Below are some records: retype them all exactly, but not the pictures.

:: Records provided

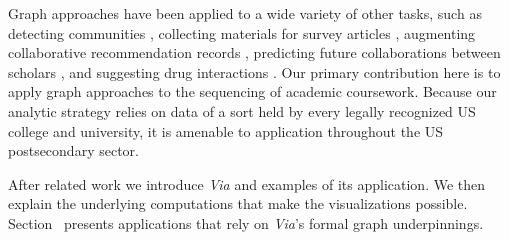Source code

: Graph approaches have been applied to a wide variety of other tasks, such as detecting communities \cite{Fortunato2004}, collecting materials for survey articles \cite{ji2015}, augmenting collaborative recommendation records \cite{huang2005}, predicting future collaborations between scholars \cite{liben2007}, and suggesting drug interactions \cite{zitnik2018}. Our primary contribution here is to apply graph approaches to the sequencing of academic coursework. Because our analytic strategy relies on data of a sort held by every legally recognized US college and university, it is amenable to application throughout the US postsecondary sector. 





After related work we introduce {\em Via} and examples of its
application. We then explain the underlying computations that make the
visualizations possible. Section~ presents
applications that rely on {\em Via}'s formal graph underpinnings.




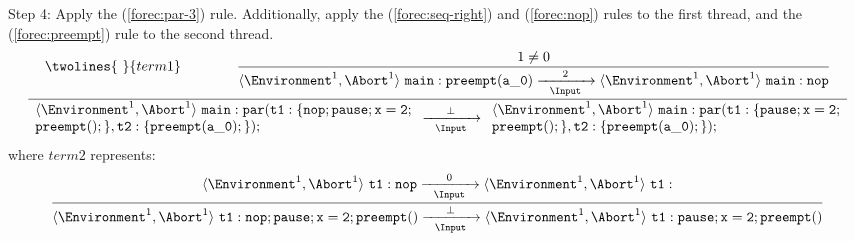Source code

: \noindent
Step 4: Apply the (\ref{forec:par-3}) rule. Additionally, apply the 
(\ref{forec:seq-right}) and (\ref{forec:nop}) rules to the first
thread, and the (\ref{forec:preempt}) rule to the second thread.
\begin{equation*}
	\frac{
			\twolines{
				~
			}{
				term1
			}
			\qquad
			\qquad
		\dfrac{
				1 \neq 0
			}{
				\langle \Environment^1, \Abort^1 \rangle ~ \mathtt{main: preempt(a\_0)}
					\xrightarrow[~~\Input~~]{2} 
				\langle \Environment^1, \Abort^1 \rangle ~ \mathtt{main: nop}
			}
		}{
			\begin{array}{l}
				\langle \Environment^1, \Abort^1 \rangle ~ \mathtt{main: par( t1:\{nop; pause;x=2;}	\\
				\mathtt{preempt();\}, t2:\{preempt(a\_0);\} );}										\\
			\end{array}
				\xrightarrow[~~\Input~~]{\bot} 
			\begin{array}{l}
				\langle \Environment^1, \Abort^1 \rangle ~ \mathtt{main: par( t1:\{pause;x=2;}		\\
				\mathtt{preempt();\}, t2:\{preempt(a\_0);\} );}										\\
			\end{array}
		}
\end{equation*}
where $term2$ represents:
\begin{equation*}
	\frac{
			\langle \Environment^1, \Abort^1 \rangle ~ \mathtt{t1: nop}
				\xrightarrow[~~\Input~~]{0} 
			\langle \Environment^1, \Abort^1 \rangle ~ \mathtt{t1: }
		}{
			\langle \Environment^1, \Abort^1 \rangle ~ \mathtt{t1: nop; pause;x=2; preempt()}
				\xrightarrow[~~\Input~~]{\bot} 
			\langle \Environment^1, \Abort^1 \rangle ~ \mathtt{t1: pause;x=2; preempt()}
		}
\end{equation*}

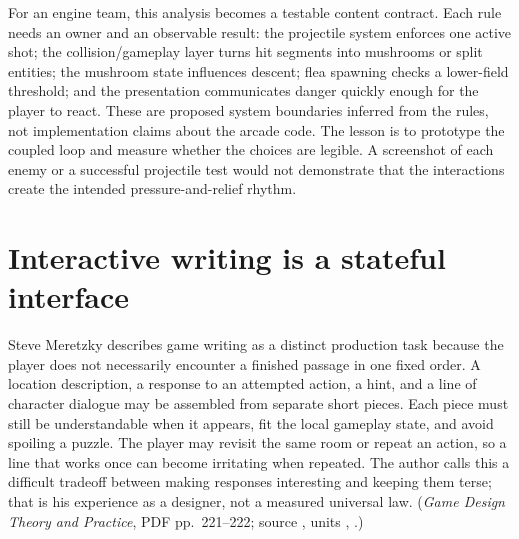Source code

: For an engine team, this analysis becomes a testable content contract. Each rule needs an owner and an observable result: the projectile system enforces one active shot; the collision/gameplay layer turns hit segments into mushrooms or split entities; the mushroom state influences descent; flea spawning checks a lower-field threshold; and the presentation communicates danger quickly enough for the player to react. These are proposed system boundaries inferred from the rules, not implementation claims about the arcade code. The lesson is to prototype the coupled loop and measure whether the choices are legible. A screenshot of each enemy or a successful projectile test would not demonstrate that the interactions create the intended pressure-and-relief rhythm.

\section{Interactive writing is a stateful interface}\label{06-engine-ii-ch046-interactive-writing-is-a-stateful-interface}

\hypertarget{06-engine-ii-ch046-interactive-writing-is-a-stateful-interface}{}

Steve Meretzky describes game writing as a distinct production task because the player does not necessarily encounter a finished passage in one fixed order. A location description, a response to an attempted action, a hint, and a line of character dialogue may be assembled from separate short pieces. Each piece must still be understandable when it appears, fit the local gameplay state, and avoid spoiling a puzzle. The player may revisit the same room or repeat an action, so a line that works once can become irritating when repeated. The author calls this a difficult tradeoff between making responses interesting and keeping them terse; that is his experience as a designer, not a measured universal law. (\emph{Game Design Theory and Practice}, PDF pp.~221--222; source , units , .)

::::

(Written solution)
Source code

: Graph approaches have been applied to a wide variety of other tasks, such as detecting communities \cite{Fortunato2004}, collecting materials for survey articles \cite{ji2015}, augmenting collaborative recommendation records \cite{huang2005}, predicting future collaborations between scholars \cite{liben2007}, and suggesting drug interactions \cite{zitnik2018}. Our primary contribution here is to apply graph approaches to the sequencing of academic coursework. Because our analytic strategy relies on data of a sort held by every legally recognized US college and university, it is amenable to application throughout the US postsecondary sector. 





After related work we introduce {\em Via} and examples of its
application. We then explain the underlying computations that make the
visualizations possible. Section~ presents
applications that rely on {\em Via}'s formal graph underpinnings.




Source code

: \noindent
Step 4: Apply the (\ref{forec:par-3}) rule. Additionally, apply the 
(\ref{forec:seq-right}) and (\ref{forec:nop}) rules to the first
thread, and the (\ref{forec:preempt}) rule to the second thread.
\begin{equation*}
	\frac{
			\twolines{
				~
			}{
				term1
			}
			\qquad
			\qquad
		\dfrac{
				1 \neq 0
			}{
				\langle \Environment^1, \Abort^1 \rangle ~ \mathtt{main: preempt(a\_0)}
					\xrightarrow[~~\Input~~]{2} 
				\langle \Environment^1, \Abort^1 \rangle ~ \mathtt{main: nop}
			}
		}{
			\begin{array}{l}
				\langle \Environment^1, \Abort^1 \rangle ~ \mathtt{main: par( t1:\{nop; pause;x=2;}	\\
				\mathtt{preempt();\}, t2:\{preempt(a\_0);\} );}										\\
			\end{array}
				\xrightarrow[~~\Input~~]{\bot} 
			\begin{array}{l}
				\langle \Environment^1, \Abort^1 \rangle ~ \mathtt{main: par( t1:\{pause;x=2;}		\\
				\mathtt{preempt();\}, t2:\{preempt(a\_0);\} );}										\\
			\end{array}
		}
\end{equation*}
where $term2$ represents:
\begin{equation*}
	\frac{
			\langle \Environment^1, \Abort^1 \rangle ~ \mathtt{t1: nop}
				\xrightarrow[~~\Input~~]{0} 
			\langle \Environment^1, \Abort^1 \rangle ~ \mathtt{t1: }
		}{
			\langle \Environment^1, \Abort^1 \rangle ~ \mathtt{t1: nop; pause;x=2; preempt()}
				\xrightarrow[~~\Input~~]{\bot} 
			\langle \Environment^1, \Abort^1 \rangle ~ \mathtt{t1: pause;x=2; preempt()}
		}
\end{equation*}

Source code

: For an engine team, this analysis becomes a testable content contract. Each rule needs an owner and an observable result: the projectile system enforces one active shot; the collision/gameplay layer turns hit segments into mushrooms or split entities; the mushroom state influences descent; flea spawning checks a lower-field threshold; and the presentation communicates danger quickly enough for the player to react. These are proposed system boundaries inferred from the rules, not implementation claims about the arcade code. The lesson is to prototype the coupled loop and measure whether the choices are legible. A screenshot of each enemy or a successful projectile test would not demonstrate that the interactions create the intended pressure-and-relief rhythm.

\section{Interactive writing is a stateful interface}\label{06-engine-ii-ch046-interactive-writing-is-a-stateful-interface}

\hypertarget{06-engine-ii-ch046-interactive-writing-is-a-stateful-interface}{}

Steve Meretzky describes game writing as a distinct production task because the player does not necessarily encounter a finished passage in one fixed order. A location description, a response to an attempted action, a hint, and a line of character dialogue may be assembled from separate short pieces. Each piece must still be understandable when it appears, fit the local gameplay state, and avoid spoiling a puzzle. The player may revisit the same room or repeat an action, so a line that works once can become irritating when repeated. The author calls this a difficult tradeoff between making responses interesting and keeping them terse; that is his experience as a designer, not a measured universal law. (\emph{Game Design Theory and Practice}, PDF pp.~221--222; source , units , .)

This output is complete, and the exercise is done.